Her şey karmakarışık,
Ağır bir depresyon hali;
Boş ver gitsin!"

            Evet, tahmininde yanılmamıştı, sıkıntılar olduğu kesindi. “Neden açıklama yok ki sanki?” diye serzenişte bulundu. Daha da merak etmeye başladı başlarından geçenleri. 
           Bu defter bitmek üzereydi neredeyse ama çok fazla detay öğrenememişti hala. Elindeki defterin yaşamının veya yaşamlarının -büyük baba ve büyük büyük babanın- hangi dönemine denk geldiğini anlamanın bir yolu olmalı tarihlerinden başka. Yaşadığı ortam ve hissettikleri, yaşamlarının kalitesi, … bir sürü belirsizlikler oluştu kafasında. Çözecekti elbette ama hemen şimdi olamayacaktı bu durum.
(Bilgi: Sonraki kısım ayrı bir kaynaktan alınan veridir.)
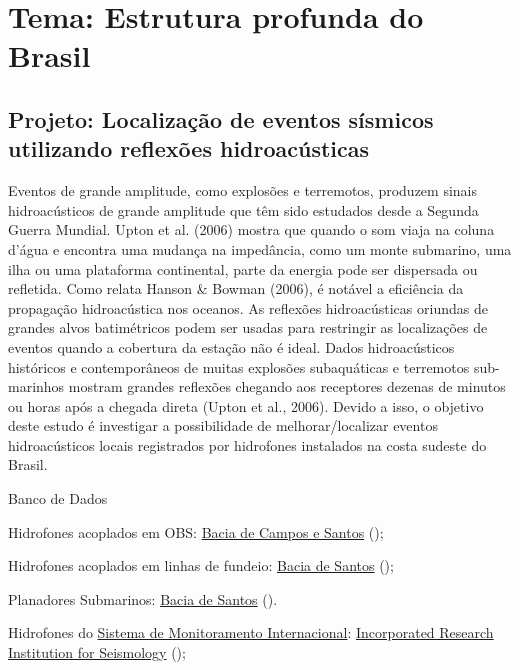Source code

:\documentclass[10pt,a4paper,oneside]{book}
\begin{document}
\section{Tema: Estrutura profunda do Brasil}


\subsection{Projeto: Localização de eventos sísmicos utilizando reflexões hidroacústicas}

Eventos de grande amplitude, como explosões e terremotos, produzem sinais hidroacústicos de grande amplitude que têm sido estudados desde a Segunda Guerra Mundial. Upton et al. (2006) mostra que quando o som viaja na coluna d'água e encontra uma mudança na impedância, como um monte submarino, uma ilha ou uma plataforma continental, parte da energia pode ser dispersada ou refletida. Como relata Hanson \& Bowman (2006), é notável a eficiência da propagação hidroacústica nos oceanos. As reflexões hidroacústicas oriundas de grandes alvos batimétricos podem ser usadas para restringir as localizações de eventos quando a cobertura da estação não é ideal. Dados hidroacústicos históricos e contemporâneos de muitas explosões subaquáticas e terremotos sub-marinhos mostram grandes reflexões chegando aos receptores dezenas de minutos ou horas após a chegada direta (Upton et al., 2006). Devido a isso, o objetivo deste estudo é investigar a possibilidade de melhorar/localizar eventos hidroacústicos locais registrados por hidrofones instalados na costa sudeste do Brasil. 

\begin{fancyenum}{\faDatabase}{Banco de Dados}
	\item Hidrofones acoplados em OBS: \href{https://sismo-oceano.ufsc.br/}{Bacia de Campos e Santos} (\faLock);
	\item Hidrofones acoplados em linhas de fundeio: \href{https://comunicabaciadesantos.petrobras.com.br/projeto-de-monitoramento-da-paisagem-acustica-submarina-pmpas-}{Bacia de Santos} (\faLock);
	\item Planadores Submarinos: \href{https://comunicabaciadesantos.petrobras.com.br/projeto-de-monitoramento-da-paisagem-acustica-submarina-pmpas-}{Bacia de Santos} (\faLock).
	\item Hidrofones do \href{https://www.ctbto.org/our-work/international-monitoring-system}{Sistema de Monitoramento Internacional}: \href{https://ds.iris.edu/gmap/\#network=IM\&planet=earth}{Incorporated Research Institution for Seismology} (\faUnlock);
\end{fancyenum}
\end{document}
Kesin olan bir şey var o da bu defterin üzerinde yazdığı gibi birinci defter olmadığı ve başka defterler ya da yazılan şeyler olmalıydı.
"Tanımak dediğin"
            “Yeterince genişmiş bu orman, göründüğü gibi değilmiş.” Diyerek başını salladı. Daha ormanın başında değil ya da neresinde olduğu bile belli değildi. Bir an uzun çamlar arasında gökyüzünü belli belirsiz görebildiğini düşündü başını yukarıya kaldırdığında hafif rüzgâr ve ağaçların tepelerinde hafif salınımlar ve ıslıkla karışık hışıltı sesleri duyar gibi oldu.
            Karanlığı, hele de ıssız bir ormanın ortasında kaybolma duygusu ürküttü bir an ve tüylerinin diken diken olduğunu hissetti. Pek hoşuna gitmezdi oldum olası karanlıklar. Sıkıntı bastırdı ve elinden defteri bıraktı  yatağın üzerine aceleyle balkona attı kendini. Nefes nefese kalmıştı birden balkona çıktığında.
            Hava alamadığını hissediyordu nefesi kesik kesikti. Birkaç kez derin nefes alıp ciğerlerini açmayı düşündü. Durumunu fark eden hanımı yanaştı yanına ve terlediğini fark edince şaşkınlıkla “Ne oldu canım sana böyle?” dediğinde başını kaldırıp dalgın dalgın baktı ona.
            Eliyle alnını silerek “yok, yok bir şeyim, meraklanma sen” diyebildi zor bela. “Sanki nefesim kesildi birden, uzun ve zorlu bir koşudaymışçasına ama iyiyim şimdi.” Deyince, hanımı kolundan tutarak oturttu arkasındaki koltuğa ve yanına oturdu kendisi de. Bir süre baktı kocasına endişeyle.
           

                                                                                                             Dedenin Torunu


Görsel: Google Görseller


Hiç yorum yok:

Yorum Gönder

Yorumlar:
Hoş geldiniz.
İlginiz için teşekkür ederim.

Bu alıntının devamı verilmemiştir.